To: Henry Volquardsen who wrote (1994)11/3/2000 10:37:59 AM
From: will3  Read Replies (1) | Respond to of 4686
 
Henry,

Well, I have re-written this response to you about 10 times now. Respectfully, I disagree with you completely. Although you may think I am a fool (by the tone of your message) I see no problem with CCO stating what they think the leases are worth. Did you think I expect CCO to come up with this dollar amount off the top of their heads? Come on now! CCO should get some experts to judge what the lease(s) are worth and go to the State and say: "we think the leases are worth X". That dollar amount SHOULD be based on facts.
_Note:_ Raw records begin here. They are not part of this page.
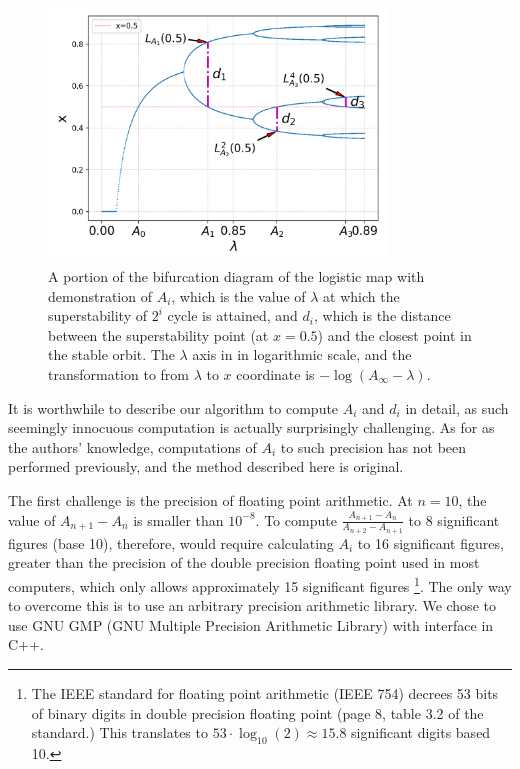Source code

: \begin{figure}
	\centering
	\includegraphics[width=0.8\textwidth]{./figures/demonstration of feigenbaum constants.png}
	\caption{ 
		A portion of the bifurcation diagram of the logistic map with demonstration of  $A_i$, which is the value of $\lambda$ at which the superstability of $2^i$ cycle is attained, and $d_i$, which is the distance between the superstability point (at $x=0.5$) and the closest point in the stable orbit.
		The $\lambda$ axis in in logarithmic scale, and the transformation to from $\lambda$ to $x$ coordinate is $-\log(A_{\infty} - \lambda)$.
	}
	\label{fig:demonstration of feigenbaum constants on logistic map}
\end{figure}

It is worthwhile to describe our algorithm to compute $A_i$ and $d_i$ in detail, as such seemingly innocuous computation is actually surprisingly challenging.
As for as the authors' knowledge, computations of $A_i$ to such precision has not been performed previously, and the method described here is original.

The first challenge is the precision of floating point arithmetic.
At $n = 10$, the value of $A_{n+1} -A_{n} $ is smaller than $ 10^{-8}$. 
To compute $\frac{A_{n+1} - A_n}{A_{n+2} - A_{n+1}}$ to $8$ significant figures (base 10), therefore, would require calculating $A_i$ to 16 significant figures, greater than the precision of the double precision floating point used in most computers, which only allows approximately 15 significant figures
\footnote{
	The IEEE standard for floating point arithmetic \cite{IEEE_floating_point} (IEEE 754) decrees 53 bits of binary digits in double precision floating point (page 8, table 3.2 of the standard.) This translates to $53 \cdot \log_{10}(2) \approx 15.8$ significant digits based 10.
}.
The only way to overcome this is to use an arbitrary precision arithmetic library. 
We chose to use GNU GMP (GNU Multiple Precision Arithmetic Library) \cite{GMP} with interface in C++.

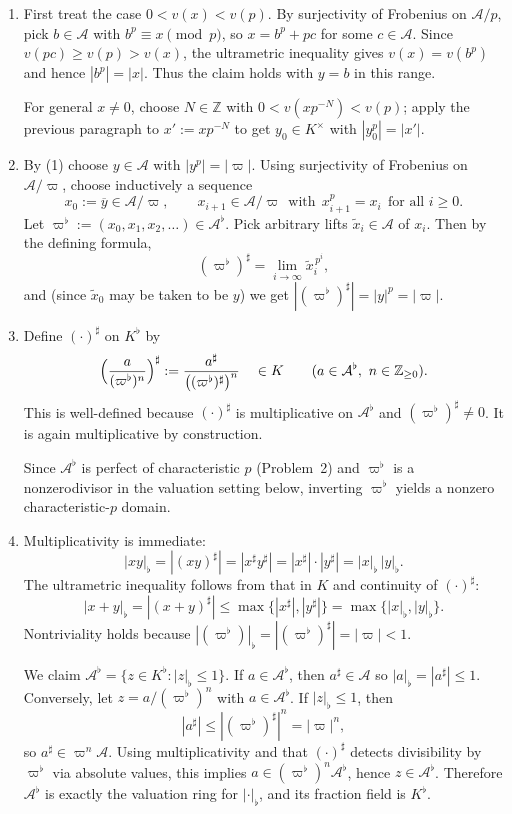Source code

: \documentclass[12pt]{article}  %
\begin{document}
\begin{solution}
\begin{enumerate}
    \item First treat the case $0<v(x)<v(p)$. By surjectivity of Frobenius on $\mathcal A/p$, pick $b\in\mathcal A$ with
$b^p\equiv x \pmod p$, so $x=b^p+pc$ for some $c\in\mathcal A$. Since $v(pc)\ge v(p)>v(x)$, the ultrametric inequality gives
$v(x)=v(b^p)$ and hence $|b^p|=|x|$. Thus the claim holds with $y=b$ in this range.

For general $x\ne0$, choose $N\in\mathbb Z$ with $0<v(xp^{-N})<v(p)$; apply the previous paragraph to $x':=xp^{-N}$ to get $y_0\in K^\times$ with $|y_0^p|=|x'|$. 

\item 
By (1) choose $y\in\mathcal A$ with $|y^p|=|\varpi|$. Using surjectivity of Frobenius on $\mathcal A/\varpi$, choose inductively a sequence
\[
x_0:=\overline{y}\in \mathcal A/\varpi,\qquad
x_{i+1}\in \mathcal A/\varpi\ \ \text{with}\ \ x_{i+1}^p=x_i\ \ \text{for all }i\ge0.
\]
Let $\varpi^\flat:=(x_0,x_1,x_2,\ldots)\in\mathcal A^\flat$. Pick arbitrary lifts $\tilde x_i\in\mathcal A$ of $x_i$. Then by the defining formula,
\[
(\varpi^\flat)^\sharp=\lim_{i\to\infty} \tilde x_i^{\,p^i},
\]
and (since $\tilde x_0$ may be taken to be $y$) we get $|(\varpi^\flat)^\sharp|=|y|^p=|\varpi|$.

\item 
Define $(\cdot)^\sharp$ on $K^\flat$ by
\[
\Bigl(\frac{a}{(\varpi^\flat)^n}\Bigr)^\sharp:=\frac{a^\sharp}{\bigl((\varpi^\flat)^\sharp\bigr)^n}
\quad\in K
\qquad (a\in\mathcal A^\flat,\ n\in\mathbb Z_{\ge0}).
\]
This is well-defined because $(\cdot)^\sharp$ is multiplicative on $\mathcal A^\flat$ and $(\varpi^\flat)^\sharp\neq0$. It is again multiplicative by construction. 

Since $\mathcal A^\flat$ is perfect of characteristic $p$ (Problem~2) and $\varpi^\flat$ is a nonzerodivisor in the valuation setting below, inverting $\varpi^\flat$ yields a nonzero characteristic-$p$ domain.

\item
Multiplicativity is immediate:
\[
|xy|_\flat = |(xy)^\sharp| = |x^\sharp y^\sharp| = |x^\sharp|\cdot|y^\sharp| = |x|_\flat\,|y|_\flat.
\]
The ultrametric inequality follows from that in $K$ and continuity of $(\cdot)^\sharp$:
\[
|x+y|_\flat = |(x+y)^\sharp| \le \max\{|x^\sharp|,|y^\sharp|\}
= \max\{|x|_\flat,|y|_\flat\}.
\]
Nontriviality holds because $|(\varpi^\flat)|_\flat=|(\varpi^\flat)^\sharp|=|\varpi|<1$.

We claim $\mathcal A^\flat=\{z\in K^\flat: |z|_\flat\le 1\}$. If $a\in\mathcal A^\flat$, then $a^\sharp\in\mathcal A$ so $|a|_\flat=|a^\sharp|\le 1$. Conversely, let $z=a/(\varpi^\flat)^n$ with $a\in\mathcal A^\flat$. If $|z|_\flat\le 1$, then
\[
|a^\sharp|\le |(\varpi^\flat)^\sharp|^n = |\varpi|^n,
\]
so $a^\sharp\in \varpi^n\mathcal A$. Using multiplicativity and that $(\cdot)^\sharp$ detects divisibility by $\varpi^\flat$ via absolute values, this implies $a\in (\varpi^\flat)^n\mathcal A^\flat$, hence $z\in\mathcal A^\flat$. Therefore $\mathcal A^\flat$ is exactly the valuation ring for $|\cdot|_\flat$, and its fraction field is $K^\flat$.
\end{enumerate}
\end{solution}
\end{document}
Thus, the shareholders should not be upset nor could they sue. CCO is going to have to do this at some point, correct? Why not now? It would give us shareholders some idea as to what return we can expect on our investments. Do you like being kept in the dark? I do not!

I think it would be MUCH worse for the company if they settled for some dollar amount through hush-hush negotiations with the State without getting a FAIR appraisal of what the leases are worth. My main worry is that one day we will wake up and see an article that states: "CCO and the state have struck a deal concerning CCO's offshore oil leases" and that the dollar amount is paltry.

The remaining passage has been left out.